= SOURCE RECORDS =
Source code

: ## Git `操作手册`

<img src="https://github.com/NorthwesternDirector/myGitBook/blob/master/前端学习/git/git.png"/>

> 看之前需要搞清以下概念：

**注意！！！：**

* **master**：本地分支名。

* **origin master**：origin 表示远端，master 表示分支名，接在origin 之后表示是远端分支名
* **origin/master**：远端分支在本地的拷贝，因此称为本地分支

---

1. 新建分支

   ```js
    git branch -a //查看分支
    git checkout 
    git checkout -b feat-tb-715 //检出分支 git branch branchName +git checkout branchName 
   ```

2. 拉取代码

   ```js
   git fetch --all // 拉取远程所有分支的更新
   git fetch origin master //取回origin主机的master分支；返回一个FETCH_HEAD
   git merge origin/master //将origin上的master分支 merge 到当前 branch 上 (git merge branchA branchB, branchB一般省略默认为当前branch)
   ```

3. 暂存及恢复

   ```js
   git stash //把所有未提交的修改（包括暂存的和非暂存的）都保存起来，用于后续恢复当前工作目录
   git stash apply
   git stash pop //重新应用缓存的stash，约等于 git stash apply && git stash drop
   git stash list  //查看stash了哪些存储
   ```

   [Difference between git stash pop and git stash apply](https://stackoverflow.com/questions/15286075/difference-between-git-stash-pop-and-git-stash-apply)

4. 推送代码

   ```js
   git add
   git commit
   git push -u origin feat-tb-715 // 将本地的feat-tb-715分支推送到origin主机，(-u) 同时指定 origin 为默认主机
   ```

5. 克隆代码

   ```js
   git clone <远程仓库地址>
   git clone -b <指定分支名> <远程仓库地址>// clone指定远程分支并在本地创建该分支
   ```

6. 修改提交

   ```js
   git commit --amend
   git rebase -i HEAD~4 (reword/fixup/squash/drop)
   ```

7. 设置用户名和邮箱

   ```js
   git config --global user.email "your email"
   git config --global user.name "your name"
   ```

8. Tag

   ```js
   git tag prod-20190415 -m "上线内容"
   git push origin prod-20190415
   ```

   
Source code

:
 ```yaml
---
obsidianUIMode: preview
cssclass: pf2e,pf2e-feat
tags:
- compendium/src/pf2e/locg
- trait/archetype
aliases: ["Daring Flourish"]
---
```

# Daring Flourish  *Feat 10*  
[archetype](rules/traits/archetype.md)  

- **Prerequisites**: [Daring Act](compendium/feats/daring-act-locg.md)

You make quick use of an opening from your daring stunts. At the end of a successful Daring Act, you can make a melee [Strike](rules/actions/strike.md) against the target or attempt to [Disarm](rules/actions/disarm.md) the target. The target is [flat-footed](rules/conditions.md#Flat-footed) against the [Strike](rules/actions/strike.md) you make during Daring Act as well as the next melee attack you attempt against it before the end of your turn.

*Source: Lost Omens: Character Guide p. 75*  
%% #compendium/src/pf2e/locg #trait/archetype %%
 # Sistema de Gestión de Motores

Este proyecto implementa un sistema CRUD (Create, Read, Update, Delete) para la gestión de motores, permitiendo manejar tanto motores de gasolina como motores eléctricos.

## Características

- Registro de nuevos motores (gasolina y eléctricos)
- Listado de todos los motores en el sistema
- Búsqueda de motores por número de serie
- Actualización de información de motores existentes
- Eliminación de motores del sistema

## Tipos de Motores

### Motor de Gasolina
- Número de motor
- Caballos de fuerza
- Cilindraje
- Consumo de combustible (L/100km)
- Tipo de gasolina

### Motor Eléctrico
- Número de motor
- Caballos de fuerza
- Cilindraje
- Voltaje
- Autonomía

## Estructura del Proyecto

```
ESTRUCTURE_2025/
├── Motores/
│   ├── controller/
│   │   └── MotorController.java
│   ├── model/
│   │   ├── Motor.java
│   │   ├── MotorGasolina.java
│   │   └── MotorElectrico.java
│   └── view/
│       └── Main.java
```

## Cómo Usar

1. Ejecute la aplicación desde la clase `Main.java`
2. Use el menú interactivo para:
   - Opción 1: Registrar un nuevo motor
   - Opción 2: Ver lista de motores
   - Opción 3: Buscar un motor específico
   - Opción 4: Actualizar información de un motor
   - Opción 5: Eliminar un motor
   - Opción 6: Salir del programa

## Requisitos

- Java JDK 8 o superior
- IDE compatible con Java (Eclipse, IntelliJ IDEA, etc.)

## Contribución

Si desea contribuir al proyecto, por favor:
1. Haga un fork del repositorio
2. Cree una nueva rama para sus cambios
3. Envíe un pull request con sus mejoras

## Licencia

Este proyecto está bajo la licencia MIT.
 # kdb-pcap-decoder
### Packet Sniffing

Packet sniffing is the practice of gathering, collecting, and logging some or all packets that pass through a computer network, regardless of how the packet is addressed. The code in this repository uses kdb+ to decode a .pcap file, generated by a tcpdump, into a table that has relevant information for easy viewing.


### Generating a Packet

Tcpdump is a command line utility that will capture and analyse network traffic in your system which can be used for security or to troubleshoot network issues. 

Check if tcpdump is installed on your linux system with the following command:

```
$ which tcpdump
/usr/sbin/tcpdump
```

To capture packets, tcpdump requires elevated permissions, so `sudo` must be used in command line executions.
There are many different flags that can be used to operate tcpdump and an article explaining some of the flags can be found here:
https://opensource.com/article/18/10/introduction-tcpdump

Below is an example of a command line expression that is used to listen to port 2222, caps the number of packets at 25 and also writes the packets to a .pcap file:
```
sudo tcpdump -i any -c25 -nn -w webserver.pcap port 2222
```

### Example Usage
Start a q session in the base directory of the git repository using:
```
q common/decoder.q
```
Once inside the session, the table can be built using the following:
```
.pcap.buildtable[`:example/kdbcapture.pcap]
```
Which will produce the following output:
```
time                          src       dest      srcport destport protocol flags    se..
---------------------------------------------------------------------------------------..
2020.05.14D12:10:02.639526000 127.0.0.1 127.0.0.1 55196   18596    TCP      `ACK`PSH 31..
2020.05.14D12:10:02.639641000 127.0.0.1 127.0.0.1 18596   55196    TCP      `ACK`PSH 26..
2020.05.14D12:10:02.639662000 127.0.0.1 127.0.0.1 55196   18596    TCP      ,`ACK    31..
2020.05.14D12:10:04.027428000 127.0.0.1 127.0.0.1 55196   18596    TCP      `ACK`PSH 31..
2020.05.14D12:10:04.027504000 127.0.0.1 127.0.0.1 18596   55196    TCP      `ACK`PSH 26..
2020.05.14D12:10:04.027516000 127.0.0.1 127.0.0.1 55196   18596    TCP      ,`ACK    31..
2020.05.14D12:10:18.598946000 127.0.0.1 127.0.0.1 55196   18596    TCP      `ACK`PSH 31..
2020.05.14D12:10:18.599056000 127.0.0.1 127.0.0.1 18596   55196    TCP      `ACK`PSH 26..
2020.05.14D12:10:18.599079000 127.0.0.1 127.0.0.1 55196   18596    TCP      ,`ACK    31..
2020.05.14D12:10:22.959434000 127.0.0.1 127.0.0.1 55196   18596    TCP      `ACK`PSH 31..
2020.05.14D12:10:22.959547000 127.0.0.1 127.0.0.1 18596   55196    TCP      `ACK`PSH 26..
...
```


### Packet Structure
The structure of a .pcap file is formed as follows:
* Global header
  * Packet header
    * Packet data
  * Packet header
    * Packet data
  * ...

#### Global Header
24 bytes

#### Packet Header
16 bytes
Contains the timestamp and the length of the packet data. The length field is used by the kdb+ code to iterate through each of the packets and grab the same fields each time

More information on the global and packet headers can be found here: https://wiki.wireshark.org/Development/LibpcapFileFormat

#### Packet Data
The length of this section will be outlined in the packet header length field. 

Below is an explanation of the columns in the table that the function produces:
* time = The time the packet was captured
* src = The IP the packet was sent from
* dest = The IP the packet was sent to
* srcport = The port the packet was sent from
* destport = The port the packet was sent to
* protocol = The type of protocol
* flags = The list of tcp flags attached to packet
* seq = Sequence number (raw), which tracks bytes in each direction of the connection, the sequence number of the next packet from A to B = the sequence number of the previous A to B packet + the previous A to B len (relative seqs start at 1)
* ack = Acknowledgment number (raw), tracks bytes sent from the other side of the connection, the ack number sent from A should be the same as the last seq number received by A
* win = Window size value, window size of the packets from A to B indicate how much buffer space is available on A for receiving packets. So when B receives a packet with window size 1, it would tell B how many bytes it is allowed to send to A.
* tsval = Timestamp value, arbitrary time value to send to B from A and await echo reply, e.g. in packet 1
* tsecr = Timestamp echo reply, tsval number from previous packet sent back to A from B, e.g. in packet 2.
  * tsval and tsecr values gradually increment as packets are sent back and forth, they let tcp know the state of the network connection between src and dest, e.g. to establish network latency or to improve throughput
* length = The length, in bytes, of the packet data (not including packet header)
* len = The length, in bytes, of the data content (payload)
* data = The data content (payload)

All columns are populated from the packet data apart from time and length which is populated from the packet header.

= TASK ITEM =
The answer must hold exactly the lines of the entries above, from the first line through the line that contains "- **Prerequisites**: [Daring", and no others.

= TASK ANSWER =
Source code

: ## Git `操作手册`

<img src="https://github.com/NorthwesternDirector/myGitBook/blob/master/前端学习/git/git.png"/>

> 看之前需要搞清以下概念：

**注意！！！：**

* **master**：本地分支名。

* **origin master**：origin 表示远端，master 表示分支名，接在origin 之后表示是远端分支名
* **origin/master**：远端分支在本地的拷贝，因此称为本地分支

---

1. 新建分支

   ```js
    git branch -a //查看分支
    git checkout 
    git checkout -b feat-tb-715 //检出分支 git branch branchName +git checkout branchName 
   ```

2. 拉取代码

   ```js
   git fetch --all // 拉取远程所有分支的更新
   git fetch origin master //取回origin主机的master分支；返回一个FETCH_HEAD
   git merge origin/master //将origin上的master分支 merge 到当前 branch 上 (git merge branchA branchB, branchB一般省略默认为当前branch)
   ```

3. 暂存及恢复

   ```js
   git stash //把所有未提交的修改（包括暂存的和非暂存的）都保存起来，用于后续恢复当前工作目录
   git stash apply
   git stash pop //重新应用缓存的stash，约等于 git stash apply && git stash drop
   git stash list  //查看stash了哪些存储
   ```

   [Difference between git stash pop and git stash apply](https://stackoverflow.com/questions/15286075/difference-between-git-stash-pop-and-git-stash-apply)

4. 推送代码

   ```js
   git add
   git commit
   git push -u origin feat-tb-715 // 将本地的feat-tb-715分支推送到origin主机，(-u) 同时指定 origin 为默认主机
   ```

5. 克隆代码

   ```js
   git clone <远程仓库地址>
   git clone -b <指定分支名> <远程仓库地址>// clone指定远程分支并在本地创建该分支
   ```

6. 修改提交

   ```js
   git commit --amend
   git rebase -i HEAD~4 (reword/fixup/squash/drop)
   ```

7. 设置用户名和邮箱

   ```js
   git config --global user.email "your email"
   git config --global user.name "your name"
   ```

8. Tag

   ```js
   git tag prod-20190415 -m "上线内容"
   git push origin prod-20190415
   ```

   
Source code

:
 ```yaml
---
obsidianUIMode: preview
cssclass: pf2e,pf2e-feat
tags:
- compendium/src/pf2e/locg
- trait/archetype
aliases: ["Daring Flourish"]
---
```

# Daring Flourish  *Feat 10*  
[archetype](rules/traits/archetype.md)  

- **Prerequisites**: [Daring Act](compendium/feats/daring-act-locg.md)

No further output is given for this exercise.